# Completely cured?



## Ainaomadd (Dec 11, 2011)

I've started drinking back in Febuary, and after showing up to school hung over and drunk I was able to open up enough to make friends. 2 months later now and I've acomplished all the things I've wanted to do but was too afraid to. I'm going out with friends almost every day, partying every weekend, having sex with my new girlfriend  I'm living by the YOLO motto and it's great; I can even go up to random strangers and start talking to them. This will probably cause problems in the future but for now **** it I'm having fun and enjoying life.


----------



## Michael127 (Dec 10, 2011)

And you are doing this while boozed up? I don't think you are cured, bud.


----------



## Ainaomadd (Dec 11, 2011)

I'll drink on weekends. I'm sober doing all this during the week.


----------



## sasforum (Apr 16, 2012)

This is hella funny.


----------



## Kennnie (Oct 21, 2010)

sasforum said:


> This is hella funny.


i love you


----------



## Ainaomadd (Dec 11, 2011)

Ainaomadd said:


> I've started drinking back in Febuary, and after showing up to school hung over and drunk I was able to open up enough to make friends. 2 months later now and I've acomplished all the things I've wanted to do but was too afraid to. I'm going out with friends almost every day, partying every weekend, having sex with my new girlfriend  I'm living by the YOLO motto and it's great; I can even go up to random strangers and start talking to them. This will probably cause problems in the future but for now **** it I'm having fun and enjoying life.


UPDATE 2 years later cause i found an old post!! XD

Realized my drinking had become a problem and now I only drink once every couple months. Definitely haven't cured my anxiety, idk what I was thinking lol. If anything I'm worse off now. The aforementioned girlfriend lied to me all the time and was cheating on me for pretty much our whole relationship; I dumped her when I found out half a year ago and haven't talked to her since. 
As for the friends I made, the two closest ones have helped me alot, but I haven't talked to anyone else in a year or so.

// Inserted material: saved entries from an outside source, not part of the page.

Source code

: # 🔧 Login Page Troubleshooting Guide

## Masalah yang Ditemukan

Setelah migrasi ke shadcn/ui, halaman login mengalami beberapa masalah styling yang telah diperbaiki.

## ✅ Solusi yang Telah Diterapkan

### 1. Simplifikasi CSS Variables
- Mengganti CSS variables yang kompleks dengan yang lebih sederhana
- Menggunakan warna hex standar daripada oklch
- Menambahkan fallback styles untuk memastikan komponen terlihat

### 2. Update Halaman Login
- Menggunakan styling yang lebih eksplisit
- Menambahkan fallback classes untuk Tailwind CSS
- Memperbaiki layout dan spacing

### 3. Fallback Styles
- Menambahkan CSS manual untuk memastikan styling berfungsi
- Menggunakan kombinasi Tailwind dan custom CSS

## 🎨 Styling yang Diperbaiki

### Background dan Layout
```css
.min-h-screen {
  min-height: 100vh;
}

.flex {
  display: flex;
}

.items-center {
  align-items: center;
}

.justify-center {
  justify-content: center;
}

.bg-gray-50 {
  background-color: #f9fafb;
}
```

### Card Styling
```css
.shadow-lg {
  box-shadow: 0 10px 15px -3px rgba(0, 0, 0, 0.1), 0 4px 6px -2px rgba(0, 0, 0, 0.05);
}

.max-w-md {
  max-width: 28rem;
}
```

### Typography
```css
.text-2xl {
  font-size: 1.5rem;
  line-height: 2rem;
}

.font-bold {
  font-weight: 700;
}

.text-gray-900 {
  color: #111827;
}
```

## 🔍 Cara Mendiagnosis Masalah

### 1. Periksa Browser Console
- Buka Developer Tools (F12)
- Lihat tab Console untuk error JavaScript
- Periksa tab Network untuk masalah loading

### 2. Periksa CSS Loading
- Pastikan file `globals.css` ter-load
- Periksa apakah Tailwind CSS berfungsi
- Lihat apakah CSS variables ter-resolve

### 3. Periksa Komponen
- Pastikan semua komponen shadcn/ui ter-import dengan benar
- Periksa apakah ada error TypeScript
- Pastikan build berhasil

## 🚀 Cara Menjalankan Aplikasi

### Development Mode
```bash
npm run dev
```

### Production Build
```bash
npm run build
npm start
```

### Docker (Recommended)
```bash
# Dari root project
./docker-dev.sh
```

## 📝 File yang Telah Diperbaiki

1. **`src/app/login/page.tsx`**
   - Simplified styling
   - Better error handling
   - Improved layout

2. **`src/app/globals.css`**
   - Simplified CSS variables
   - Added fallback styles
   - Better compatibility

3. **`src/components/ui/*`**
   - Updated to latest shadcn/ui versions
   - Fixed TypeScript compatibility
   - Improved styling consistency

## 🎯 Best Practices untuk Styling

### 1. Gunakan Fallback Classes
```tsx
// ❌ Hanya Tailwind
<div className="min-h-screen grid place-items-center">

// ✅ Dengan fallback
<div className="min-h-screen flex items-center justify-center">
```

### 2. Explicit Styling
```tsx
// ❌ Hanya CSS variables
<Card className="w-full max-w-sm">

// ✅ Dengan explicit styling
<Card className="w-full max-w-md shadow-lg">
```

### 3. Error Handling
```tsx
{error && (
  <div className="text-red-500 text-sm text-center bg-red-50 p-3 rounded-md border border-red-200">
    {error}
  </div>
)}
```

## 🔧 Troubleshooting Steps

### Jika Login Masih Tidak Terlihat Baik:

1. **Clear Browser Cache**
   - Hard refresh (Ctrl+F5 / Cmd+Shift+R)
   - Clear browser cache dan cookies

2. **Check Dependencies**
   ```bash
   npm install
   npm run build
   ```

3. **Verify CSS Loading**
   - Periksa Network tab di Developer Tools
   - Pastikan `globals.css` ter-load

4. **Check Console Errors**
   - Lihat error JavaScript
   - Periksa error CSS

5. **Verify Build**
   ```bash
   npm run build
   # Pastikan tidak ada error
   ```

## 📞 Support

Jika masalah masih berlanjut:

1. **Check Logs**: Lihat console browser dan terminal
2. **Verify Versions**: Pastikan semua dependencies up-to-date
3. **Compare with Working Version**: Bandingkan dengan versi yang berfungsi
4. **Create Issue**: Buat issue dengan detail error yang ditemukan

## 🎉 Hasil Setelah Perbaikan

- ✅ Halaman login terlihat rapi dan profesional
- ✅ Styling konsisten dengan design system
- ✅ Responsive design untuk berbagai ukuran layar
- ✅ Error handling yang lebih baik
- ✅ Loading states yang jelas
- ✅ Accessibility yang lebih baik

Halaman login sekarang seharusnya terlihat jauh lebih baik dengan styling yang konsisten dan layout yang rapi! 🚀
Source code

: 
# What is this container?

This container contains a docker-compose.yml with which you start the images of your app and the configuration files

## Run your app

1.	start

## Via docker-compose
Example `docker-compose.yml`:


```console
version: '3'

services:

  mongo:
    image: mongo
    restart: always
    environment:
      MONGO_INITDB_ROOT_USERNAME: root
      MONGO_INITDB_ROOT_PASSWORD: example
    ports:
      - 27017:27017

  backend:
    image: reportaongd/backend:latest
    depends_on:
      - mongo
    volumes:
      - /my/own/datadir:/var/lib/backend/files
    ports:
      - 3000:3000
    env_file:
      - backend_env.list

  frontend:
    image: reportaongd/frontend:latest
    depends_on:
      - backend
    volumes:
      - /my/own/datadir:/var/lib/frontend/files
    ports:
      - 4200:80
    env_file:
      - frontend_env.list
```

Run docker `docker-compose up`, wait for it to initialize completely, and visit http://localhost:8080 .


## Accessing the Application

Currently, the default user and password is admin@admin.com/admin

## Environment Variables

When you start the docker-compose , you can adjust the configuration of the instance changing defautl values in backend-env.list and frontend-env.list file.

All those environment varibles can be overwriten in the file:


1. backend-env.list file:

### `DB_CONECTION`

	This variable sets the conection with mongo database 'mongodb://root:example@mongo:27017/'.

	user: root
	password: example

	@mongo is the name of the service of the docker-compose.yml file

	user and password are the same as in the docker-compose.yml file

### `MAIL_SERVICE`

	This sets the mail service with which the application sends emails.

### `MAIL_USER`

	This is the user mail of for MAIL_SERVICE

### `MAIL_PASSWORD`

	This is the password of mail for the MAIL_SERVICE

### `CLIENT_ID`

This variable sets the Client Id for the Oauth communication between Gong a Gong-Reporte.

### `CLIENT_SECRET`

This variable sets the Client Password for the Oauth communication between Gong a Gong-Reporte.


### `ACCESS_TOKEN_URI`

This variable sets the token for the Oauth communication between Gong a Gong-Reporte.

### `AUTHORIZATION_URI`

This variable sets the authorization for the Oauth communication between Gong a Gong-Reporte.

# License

So yeah.... learned my lesson. You won't find the answers to your problems at the bottom of a bottle. Idk just thought I'd post saying whats happened since then since i randomly found my really old post lol


----------



## Lacking Serotonin (Nov 18, 2012)

Ainaomadd said:


> UPDATE 2 years later cause i found an old post!! XD
> 
> Realized my drinking had become a problem and now I only drink once every couple months. Definitely haven't cured my anxiety, idk what I was thinking lol. If anything I'm worse off now. The aforementioned girlfriend lied to me all the time and was cheating on me for pretty much our whole relationship; I dumped her when I found out half a year ago and haven't talked to her since.
> As for the friends I made, the two closest ones have helped me alot, but I haven't talked to anyone else in a year or so.
> ...


Thanks for the update. Hopefully someone will see this as a learning experience so they don't make the same mistake.


----------



## feckoff (May 2, 2014)

I know it's not but this looks like an elaborate troll post lol.

I could have seen that one coming. I learned drinking and taking drugs doesn't cure anything a couple of years ago.


----------



## Seekrit (Nov 7, 2013)

You have to face your fears sober. Drinking or drugs just masks the real issue... Which is YOU and ME.


----------